Whispering in French
Page 3
“If anyone can figure out a solution, you can. You’re the intelligent, practical person in this family.”
I relaxed. “I guess that means you’ve decided to forgive me.”
“No, you shouldn’t have stayed away so long,” she replied. “It just means that you should use the gifts you were given, otherwise it’s just a waste and it’s ungrateful. Not that I—”
“I get it.”
I’m not sure if she shut up because of my words or her ingrained, ridiculous notion of servitude.
“So what kind of biscuits does my grandfather’s friend like? And who is he?”
“M. Soames likes the ones with the chocolate on top. He’s a British expat who lives a five-minute walk up our cliff road. Don’t you remember him?”
I shook my head.
“He used to play on the golf tour with your grandfather. Now they watch golf and the Tour de France on the télé, and reminisce.”
“And his relative?”
“His great-nephew. In the military.”
“And?”
“Well, I overheard M. Soames telling your grandfather he was very concerned. Something about post-traumatic stress. I think they want you to help him.”
Yet another sick puppy. So I was to figure out a permanent solution for my grandfather, deal with the finances and the natives who all had their hands outstretched, sell a house that was falling apart at the seams, and analyze an officer in the British Army, who probably had zero interest in having his clock examined.
And all within a month and a half. Then I could escape to Espace Business with only a few more cracks etching my shell.
“Anything else, Magdali?”
“Don’t forget the chocolate biscuits.”
Chapter Three
Whispers from the Garden . . .
In a fourth attempt to find tranquility beyond yet another fence, I, a small creature of many quills, had found a little slice of paradise. An unkempt garden, free of any animal larger than myself, except for those vicious Barkers that were always navigating an invasion beyond the chain link of the neighbor, and a slow-moving Shelled creature I’d seen day fifteen of my personal nightmare. Fewer bumbling Two-Leggeds intruded here, but they left revolting charred white sticks on the ground that one could and had mistaken for a delicious Slug in the middle of the night.

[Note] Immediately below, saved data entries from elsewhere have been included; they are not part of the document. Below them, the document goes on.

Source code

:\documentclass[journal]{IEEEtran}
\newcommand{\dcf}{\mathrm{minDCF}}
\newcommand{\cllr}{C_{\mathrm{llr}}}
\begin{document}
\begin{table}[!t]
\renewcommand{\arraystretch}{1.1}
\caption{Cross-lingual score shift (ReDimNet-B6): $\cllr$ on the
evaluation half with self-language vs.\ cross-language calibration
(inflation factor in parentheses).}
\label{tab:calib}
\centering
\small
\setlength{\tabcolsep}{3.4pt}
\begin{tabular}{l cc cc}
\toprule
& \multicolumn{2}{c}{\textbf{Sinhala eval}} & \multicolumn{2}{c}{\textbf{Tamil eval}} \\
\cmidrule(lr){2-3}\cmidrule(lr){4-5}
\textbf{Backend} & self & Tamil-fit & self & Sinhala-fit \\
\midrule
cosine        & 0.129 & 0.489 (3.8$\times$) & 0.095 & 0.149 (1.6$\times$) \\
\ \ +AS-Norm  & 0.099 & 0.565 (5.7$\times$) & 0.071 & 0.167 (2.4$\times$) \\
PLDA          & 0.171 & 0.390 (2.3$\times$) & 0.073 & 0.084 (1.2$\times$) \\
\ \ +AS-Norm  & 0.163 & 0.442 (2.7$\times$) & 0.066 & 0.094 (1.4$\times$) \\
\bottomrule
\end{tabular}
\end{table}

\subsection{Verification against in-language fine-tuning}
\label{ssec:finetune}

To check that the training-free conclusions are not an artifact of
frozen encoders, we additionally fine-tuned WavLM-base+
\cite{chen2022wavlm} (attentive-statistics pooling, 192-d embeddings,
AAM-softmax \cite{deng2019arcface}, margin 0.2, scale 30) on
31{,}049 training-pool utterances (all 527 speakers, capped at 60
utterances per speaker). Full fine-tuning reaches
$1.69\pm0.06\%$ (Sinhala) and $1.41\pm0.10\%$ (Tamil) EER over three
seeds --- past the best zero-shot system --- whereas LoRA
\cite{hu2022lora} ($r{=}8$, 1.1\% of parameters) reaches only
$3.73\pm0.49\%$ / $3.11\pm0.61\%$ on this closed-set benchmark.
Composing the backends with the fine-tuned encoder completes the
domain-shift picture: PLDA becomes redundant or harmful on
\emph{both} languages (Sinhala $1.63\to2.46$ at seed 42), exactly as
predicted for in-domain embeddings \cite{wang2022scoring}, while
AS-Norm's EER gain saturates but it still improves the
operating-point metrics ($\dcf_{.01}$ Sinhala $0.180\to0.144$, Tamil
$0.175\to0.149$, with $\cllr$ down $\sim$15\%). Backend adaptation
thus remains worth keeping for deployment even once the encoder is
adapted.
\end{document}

The other irritation was the Wing Beaters. Their incessant cooing during the day from the bower of gnarled together branches of strange trees would surely drive me mad. How was a fellow to take a decent lie-down with all the din? I suppose I could put up with the cooing and crapping if the nightly forage continued to prove so deliciously fruitful. But what were those incessant clanging sounds? It was enough to make one go in search of new lodgings.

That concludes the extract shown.